There have been several other wonderful additions to her festive cannon including a period piece, the Christmas Eve Ghost and last year’s inevitable (but wonderful) Alfie’s Christmas.
What must it be like to experience a real Shirley Hughes Christmas? Luckily I know just the person to ask – her daughter, the illustrator and writer Clara Vuillamy. Clara kindly sat down with Shirley to talk about the Christmas books they love, and the ones they love to share.

A favourite Christmas book from childhood
Shirley Hughes: Although not strictly a Christmas book, The Wind in the Willows by Kenneth Grahame was one of my favourite books when I was a child.

The scene which most strongly comes to mind when I think of it is when the little field-mice (‘red worsted comforters round their throats’) come caroling, and the Rat and the Mole invite them in for a Christmas feast.

Clara Vuillamy: Not very highbrow, but I’m going to be honest – it was all about the annuals: Blue Peter, the Beano and the Dandy; also Bunty and Twinkle (sorry). A treat eagerly anticipated all year, we were all about the delayed gratification in the old days!
The Christmas book I read to my children
SH: I carried on reading aloud to my children long after they were old enough to read independently, in fact – on occasion – when they were grown up themselves. And what could be more Christmassy than Dickens?
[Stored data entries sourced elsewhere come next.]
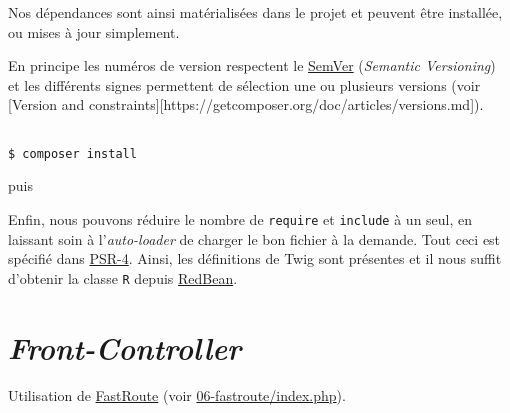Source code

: Nos dépendances sont ainsi matérialisées dans le projet et peuvent être
installée, ou mises à jour simplement.

En principe les numéros de version respectent le
\href{http://semver.org/lang/fr/}{SemVer} (\emph{Semantic Versioning})
et les différents signes permettent de sélection une ou plusieurs
versions (voir {[}Version and
constraints{]}{[}https://getcomposer.org/doc/articles/versions.md{]}).

\begin{english}

\begin{verbatim}

$ composer install
\end{verbatim}

\end{english}

puis

\begin{english}

\begin{Shaded}
\begin{Highlighting}[]
 

 \OtherTok{;}

 \OtherTok{;}
\end{Highlighting}
\end{Shaded}

\end{english}

Enfin, nous pouvons réduire le nombre de \textenglish{\texttt{require}}
et \textenglish{\texttt{include}} à un seul, en laissant soin à
l'\emph{auto-loader} de charger le bon fichier à la demande. Tout ceci
est spécifié dans \href{http://www.php-fig.org/psr/psr-4/}{PSR-4}.
Ainsi, les définitions de Twig sont présentes et il nous suffit
d'obtenir la classe \textenglish{\texttt{R}} depuis
\href{http://www.redbeanphp.com/}{RedBean}.

\hypertarget{front-controller}{%
\section{\texorpdfstring{\emph{Front-Controller}}{Front-Controller}}\label{front-controller}}

Utilisation de \href{https://github.com/nikic/FastRoute}{FastRoute}
(voir
\href{https://github.com/HE-Arc/php-intro-framework/blob/master/06-fastroute/index.php}{06-fastroute/index.php}).

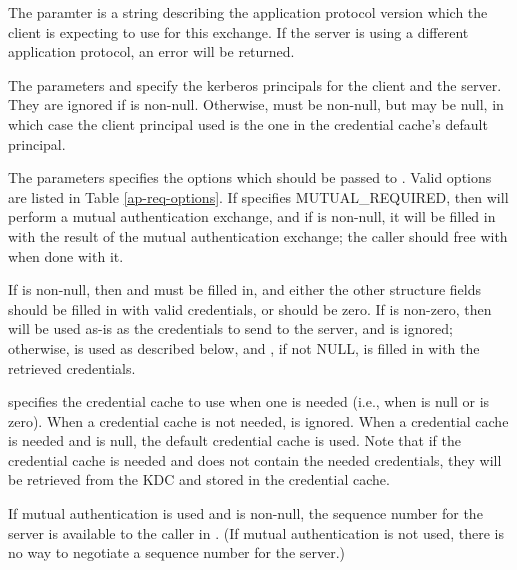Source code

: The paramter  is a string describing the
application protocol version which the client is expecting to use for
this exchange.  If the server is using a different application protocol,
an error will be returned.

The parameters  and  specify the
kerberos principals for the client and the server.  They are
ignored if  is non-null.  Otherwise,
 must be non-null, but  may be
null, in which case the client principal used is the one in the
credential cache's default principal.

The  parameters specifies the options which
should be passed to .  Valid options are listed
in Table \ref{ap-req-options}.  If 
specifies MUTUAL_REQUIRED, then  will perform
a mutual authentication exchange, and if  is
non-null, it will be filled in with the result of the mutual
authentication exchange; the caller should free
 with
 when done with it.

If  is non-null, then
 and 
 must be filled in, and either
the other structure fields should be filled in with valid credentials,
or  should be zero.  If
 is non-zero, then
 will be used as-is as the credentials to send to
the server, and  is ignored; otherwise,
 is used as described below, and 
, if not NULL, is filled in with the retrieved credentials.

 specifies the credential cache to use when one is
needed (i.e., when  is null or
 is zero).  When a credential
cache is not needed,  is ignored.  When a credential
cache is needed and  is null, the default credential
cache is used.  Note that if the credential cache is needed and does
not contain the needed credentials, they will be retrieved from the
KDC and stored in the credential cache.

If mutual authentication is used and  is non-null,
the sequence number for the server is available to the caller in
.  (If mutual authentication is not
used, there is no way to negotiate a sequence number for the server.)

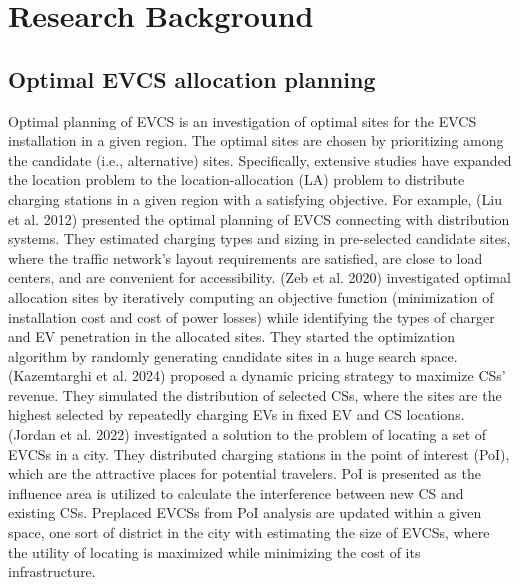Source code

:\documentclass[preprint,12pt]{elsarticle}
\begin{document}
\vspace{0.5cm}

\section{Research Background}

\subsection{Optimal EVCS allocation planning}
Optimal planning of EVCS is an investigation of optimal sites for the EVCS installation in a given region. The optimal sites are chosen by prioritizing among the candidate (i.e., alternative) sites. Specifically, extensive studies have expanded the location problem to the location-allocation (LA) problem to distribute charging stations in a given region with a satisfying objective. For example, (Liu et al. 2012) presented the optimal planning of EVCS connecting with distribution systems. They estimated charging types and sizing in pre-selected candidate sites, where the traffic network's layout requirements are satisfied, are close to load centers, and are convenient for accessibility. (Zeb et al. 2020) investigated optimal allocation sites by iteratively computing an objective function (minimization of installation cost and cost of power losses) while identifying the types of charger and EV penetration in the allocated sites. They started the optimization algorithm by randomly generating candidate sites in a huge search space. (Kazemtarghi et al. 2024) proposed a dynamic pricing strategy to maximize CSs' revenue. They simulated the distribution of selected CSs, where the sites are the highest selected by repeatedly charging EVs in fixed EV and CS locations. (Jordan et al. 2022) investigated a solution to the problem of locating a set of EVCSs in a city. They distributed charging stations in the point of interest (PoI), which are the attractive places for potential travelers. PoI is presented as the influence area is utilized to calculate the interference between new CS and existing CSs. Preplaced EVCSs from PoI analysis are updated within a given space, one sort of district in the city with estimating the size of EVCSs, where the utility of locating is maximized while minimizing the cost of its infrastructure. 

\vspace{0.5cm}
\end{document}
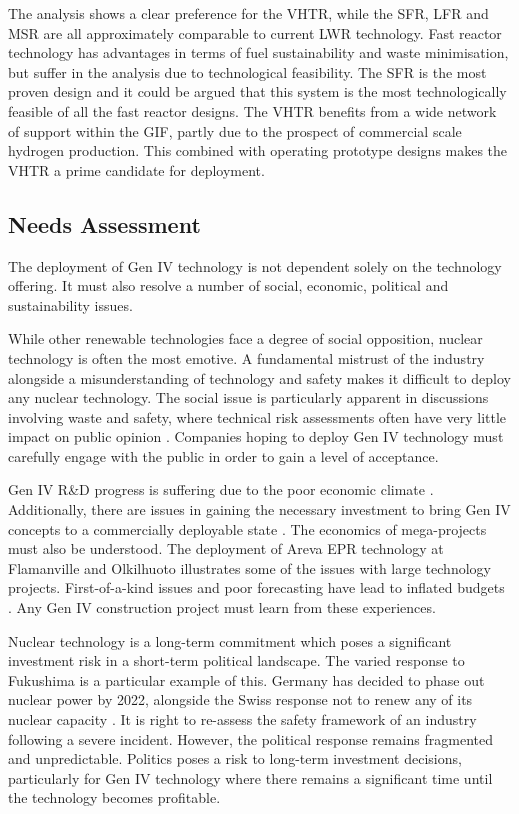 \documentclass[journal]{IEEEtran}
\begin{document}
The analysis shows a clear preference for the VHTR, while the SFR, LFR and MSR are all approximately comparable to current LWR technology.
Fast reactor technology has advantages in terms of fuel sustainability and waste minimisation, but suffer in the analysis due to technological feasibility.
The SFR is the most proven design and it could be argued that this system is the most technologically feasible of all the fast reactor designs.
The VHTR benefits from a wide network of support within the GIF, partly due to the prospect of commercial scale hydrogen production.
This combined with operating prototype designs makes the VHTR a prime candidate for deployment.

\subsection{Needs Assessment}
The deployment of Gen IV technology is not dependent solely on the technology offering.
It must also resolve a number of social, economic, political and sustainability issues.

While other renewable technologies face a degree of social opposition, nuclear technology is often the most emotive.
A fundamental mistrust of the industry alongside a misunderstanding of technology and safety makes it difficult to deploy any nuclear technology.
The social issue is particularly apparent in discussions involving waste and safety, where technical risk assessments often have very little impact on public opinion \cite{Marques2010a}.
Companies hoping to deploy Gen IV technology must carefully engage with the public in order to gain a level of acceptance.

Gen IV R\&D progress is suffering due to the poor economic climate \cite{nnl}.
Additionally, there are issues in gaining the necessary investment to bring Gen IV concepts to a commercially deployable state \cite{Bhatnagar2011}.
The economics of mega-projects must also be understood.
The deployment of Areva EPR technology at Flamanville and Olkilhuoto illustrates some of the issues with large technology projects.
First-of-a-kind issues and poor forecasting have lead to inflated budgets \cite{Locatelli2013}.
Any Gen IV construction project must learn from these experiences.

Nuclear technology is a long-term commitment which poses a significant investment risk in a short-term political landscape.
The varied response to Fukushima is a particular example of this.
Germany has decided to phase out nuclear power by 2022, alongside the Swiss response not to renew any of its nuclear capacity \cite{schneider2012nuclear}.
It is right to re-assess the safety framework of an industry following a severe incident.
However, the political response remains fragmented and unpredictable.
Politics poses a risk to long-term investment decisions, particularly for Gen IV technology where there remains a significant time until the technology becomes profitable.
\end{document}
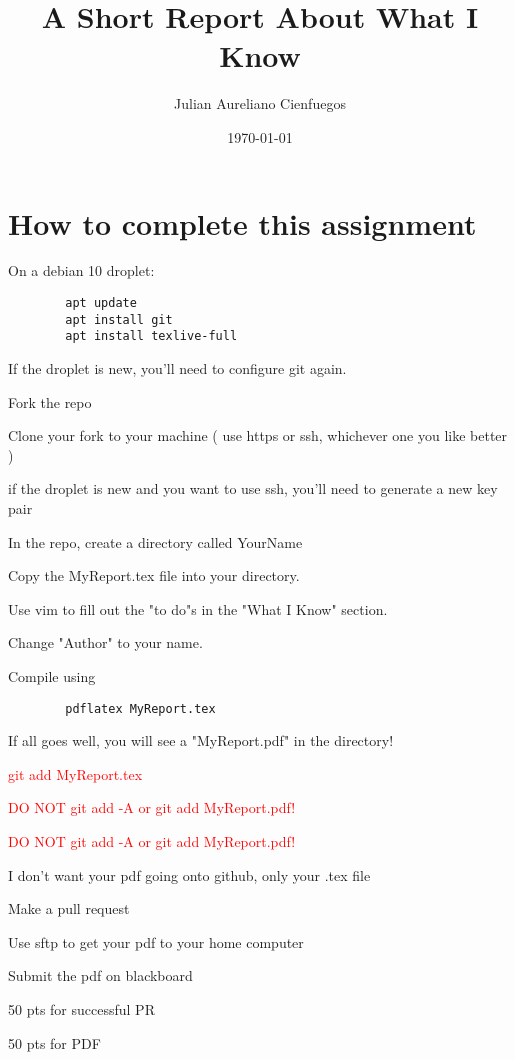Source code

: \documentclass[11pt]{article}
\title{A Short Report About What I Know}
\author{ Julian Aureliano Cienfuegos }
\date{\today}
\begin{document}
\maketitle	

\section*{How to complete this assignment}
\begin{todolist}
    \item On a debian 10 droplet:
    \begin{verbatim}
        apt update
        apt install git
        apt install texlive-full
    \end{verbatim}
    \item If the droplet is new, you'll need to configure git again.
    \item Fork the repo
    \item Clone your fork to your machine ( use https or ssh, whichever one you like better )
    \item if the droplet is new and you want to use ssh, you'll need to generate a new key pair
    \item In the repo, create a directory called YourName
    \item Copy the MyReport.tex file into your directory.
    \item Use vim to fill out the "to do"s in the "What I Know" section.
    \item Change "Author" to your name.
    \item Compile using
    \begin{verbatim}
        pdflatex MyReport.tex
    \end{verbatim}
    \item If all goes well, you will see a "MyReport.pdf" in the directory!
    \item \textcolor{red}{ git add MyReport.tex}
    \item {\Large\textcolor{red}{ DO NOT git add -A or git add MyReport.pdf!}}
    \item {\LARGE\textcolor{red}{ DO NOT git add -A or git add MyReport.pdf!}}
    \item I don't want your pdf going onto github, only your .tex  file
    \item Make a pull request
    \item Use sftp to get your pdf to your home computer
    \item Submit the pdf on blackboard
    \item 50 pts for successful PR
    \item 50 pts for PDF
\end{todolist}
\end{document}
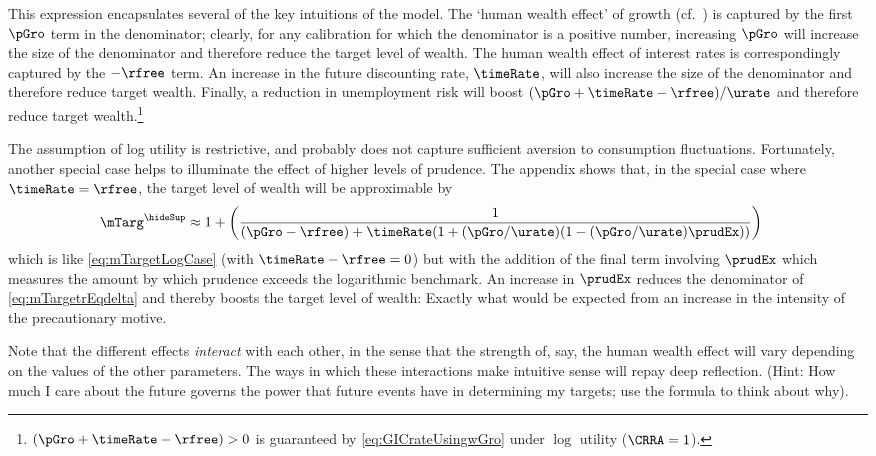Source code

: \documentclass{\handout}
\begin{document}
This expression encapsulates several of the key intuitions of the model.  The
`human wealth effect' of growth (cf.\ \cite{summersCapTax}) is captured by the first $\pGro$ term in the denominator;
clearly, for any calibration for which the denominator is a positive number, increasing
$\pGro$ will increase the size of the denominator and therefore reduce the target
level of wealth.  The human wealth effect of interest rates is  correspondingly captured
by the $-\rfree$ term.  An increase in the future discounting rate, $\timeRate$, will also
increase the size of the denominator and therefore reduce target wealth.  Finally,
a reduction in unemployment risk will boost $(\pGro+\timeRate-\rfree)/\urate$ and therefore reduce target
wealth.\footnote{$(\pGro+\timeRate-\rfree) > 0$ is guaranteed by \eqref{eq:GICrateUsingwGro} under $\log$ utility ($\CRRA=1$).}

The assumption of log utility is restrictive, and probably does not capture sufficient aversion to consumption fluctuations.  Fortunately, another special case helps to illuminate the effect of higher levels of prudence.  The appendix shows that, in the special case where $\timeRate=\rfree$, the target level of wealth will be approximable by
\begin{equation}\begin{gathered}\begin{aligned}
 \mTarg^{\hideSup} & \approx  1 + \left(\frac{1}{(\pGro-\rfree)+\timeRate(1+(\pGro/\urate)(1-(\pGro/\urate)\prudEx))}\right) \label{eq:mTargetrEqdelta}
\end{aligned}\end{gathered}\end{equation}
which is like \eqref{eq:mTargetLogCase} (with $\timeRate-\rfree=0$) but with the addition of the final term involving $\prudEx$ which measures the amount by which prudence exceeds the logarithmic benchmark.  An increase in $\prudEx$ reduces the denominator of \eqref{eq:mTargetrEqdelta} and thereby boosts the target level of wealth: Exactly what would be expected from an increase in the intensity of the precautionary motive.

Note that the different effects {\it interact} with each other, in the sense that the strength of, say, the human wealth effect will vary depending on the values of the other parameters.  The ways in which these interactions make intuitive sense will repay deep reflection.  (Hint: How much I care about the future governs the power that future events have in determining my targets; use the formula to think about why).
\end{document}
A Christmas Carol always went down well because Scrooge is such an unforgettable character, often recalled at this time of year as an antidote to schmaltz, with a truly generous outcome.
CV: Mum reads aloud superbly well – I remember working our way through Dickens with great fondness. The first chapter of Our Mutual Friend on the night train to Italy springs to mind.
I inherited a love of reading to older children, and wrote about its value and pleasure here (the comments left were fantastic). But for my children when they were children, nothing could beat Father Christmas by Raymond Briggs, for humour, tenderness and beauty.
My favourite Christmas book as an adult reader
SH: At the moment Penelope Fitzgerald is one of my very favourite authors, wonderfully perceptive and very funny. Her description in Human Voices of eight-year-old Annie Astra’s blunt rejection of the snow scene covered with glitter given to her by a schoolmate Dick Dobbs [‘he’s a dirty devil!’) sums up the downside of Christmas.
CV: I associate Christmas with ghost stories, and will return to the fabulous M.R. James this year I think. Perhaps I’ll read ‘Oh, Whistle and I’ll Come to You My Lad’ aloud to my family, a captive audience who will be too paralysed with terror (or full of Quality Street) to get away.